ヘッジファンドの運用担当者ダン・グロッパー氏はオンライン掲示板「レディット」に群がる投資家が主導する形で映画館チェーン、AMCエンターテインメント・ホールディングスの株価上昇が始まった時に同銘柄をショートにしていた。

  しかし、ショートポジションの20%を1月26日、残りをその翌日に解消した。株価は26日に5ドル未満だったが、27日には約20ドルに急上昇した。アウレリウス・キャピタル・マネジメントやフォートレス・インベストメント・グループで資産運用を手掛けた同氏は、カロネード・キャピタル・マネジメントを設立し、新しいファンドの運用を開始してからちょうど半年を迎えていた。

  マルチ戦略を採用するクレジットファンドのカネロード(運用資産3億ドル=約330億円)にとって、AMCのショートはディレクショナル戦略でさえなく、相当低い価格で取引されていたAMCの第二順位担保付き債券に対する投資のヘッジだった。事情に詳しい関係者によると、グロッパー氏は額面1ドル当たり20セント前後で同債券を買い始めた。

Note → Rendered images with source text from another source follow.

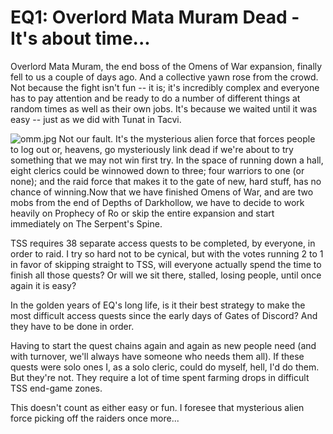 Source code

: # EQ1: Overlord Mata Muram Dead - It's about time...

Overlord Mata Muram, the end boss of the Omens of War expansion, finally fell to us a couple of days ago. And a collective yawn rose from the crowd. Not because the fight isn't fun -- it is; it's incredibly complex and everyone has to pay attention and be ready to do a number of different things at random times as well as their own jobs. It's because we waited until it was easy -- just as we did with Tunat in Tacvi.


![omm.jpg](http://westkarana.com/wp-content/uploads/2006/12/omm.jpg)
Not our fault. It's the mysterious alien force that forces people to log out or, heavens, go mysteriously link dead if we're about to try something that we may not win first try. In the space of running down a hall, eight clerics could be winnowed down to three; four warriors to one (or none); and the raid force that makes it to the gate of new, hard stuff, has no chance of winning.Now that we have finished Omens of War, and are two mobs from the end of Depths of Darkhollow, we have to decide to work heavily on Prophecy of Ro or skip the entire expansion and start immediately on The Serpent's Spine.

TSS requires 38 separate access quests to be completed, by everyone, in order to raid. I try so hard not to be cynical, but with the votes running 2 to 1 in favor of skipping straight to TSS, will everyone actually spend the time to finish all those quests? Or will we sit there, stalled, losing people, until once again it is easy?

In the golden years of EQ's long life, is it their best strategy to make the most difficult access quests since the early days of Gates of Discord? And they have to be done in order.

Having to start the quest chains again and again as new people need (and with turnover, we'll always have someone who needs them all). If these quests were solo ones I, as a solo cleric, could do myself, hell, I'd do them. But they're not. They require a lot of time spent farming drops in difficult TSS end-game zones.

This doesn't count as either easy or fun. I foresee that mysterious alien force picking off the raiders once more...

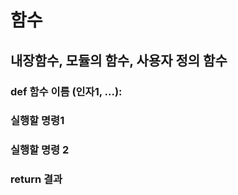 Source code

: # 함수

## 내장함수, 모듈의 함수, 사용자 정의 함수

### def 함수 이름 (인자1, ...):

### 		실행할 명령1

### 		실행할 명령 2

### 		return 결과








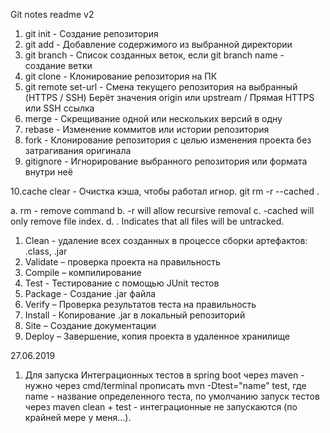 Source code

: Git notes readme v2

1. git init - Создание репозитория 
2. git add - Добавление содержимого из выбранной директории 
3. git branch - Список созданных веток, если git branch name - создание ветки
4. git clone - Клонирование репозитория на ПК
5. git remote set-url - Смена текущего репозитория на выбранный (HTTPS / SSH) Берёт значения origin или upstream / Прямая HTTPS или SSH ссылка
6. merge - Скрещивание одной или нескольких версий в одну
7. rebase - Изменение коммитов или истории репозитория
8. fork - Клонирование репозитория с целью изменения проекта без затрагивания оригинала
9. gitignore - Игнорирование выбранного репозитория или формата внутри неё

10.cache clear - Очистка кэша, чтобы работал игнор.
git rm -r --cached .

a. rm - remove command
b. -r will allow recursive removal
c. -cached will only remove file index.
d. . Indicates that all files will be untracked.


1. Clean - удаление всех созданных в процессе сборки артефактов: .class, .jar
2. Validate – проверка проекта на правильность
3. Compile – компилирование 
4. Test - Тестирование с помощью JUnit тестов
5. Package - Создание .jar файла
6. Verify – Проверка результатов теста на правильность
7. Install - Копирование .jar в локальный репозиторий
8. Site – Создание документации
9. Deploy – Завершение, копия проекта в удаленное хранилище 

27.06.2019
1. Для запуска Интеграционных тестов в spring boot через maven - нужно через cmd/terminal прописать 
mvn -Dtest="name" test, где name - название определенного теста, по умолчанию запуск тестов через maven clean + test - интеграционные 
не запускаются (по крайней мере у меня...).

  結果的にこの投資はグロッパー氏にとって最大級のリターンをもたらした。債券は購入後に4倍に値上がりし、運用開始から1年間でプラス23%、今年1-6月ではプラス10%となった同氏のファンドの運用成績に貢献した。AMCのヘッジを迅速に解消していなければ、結果はかなり違ったものになっていただろう。カロネードの広報担当ポール・カミニッティ氏はコメントを控えた。

  一方、レンタカー会社ハーツ・グローバル・ホールディングスの債券への投資もカロネードのリターンを押し上げた。ハーツは新型コロナウイルスのパンデミック(世界的大流行)の早い時期に連邦破産法11条に基づく会社更生手続きを申請したが、その後、個人投資家の間で人気が沸騰した。

原題:
Hedge Fund Born in Pandemic Reaps 23% Gain From AMC, Hertz (1)(抜粋)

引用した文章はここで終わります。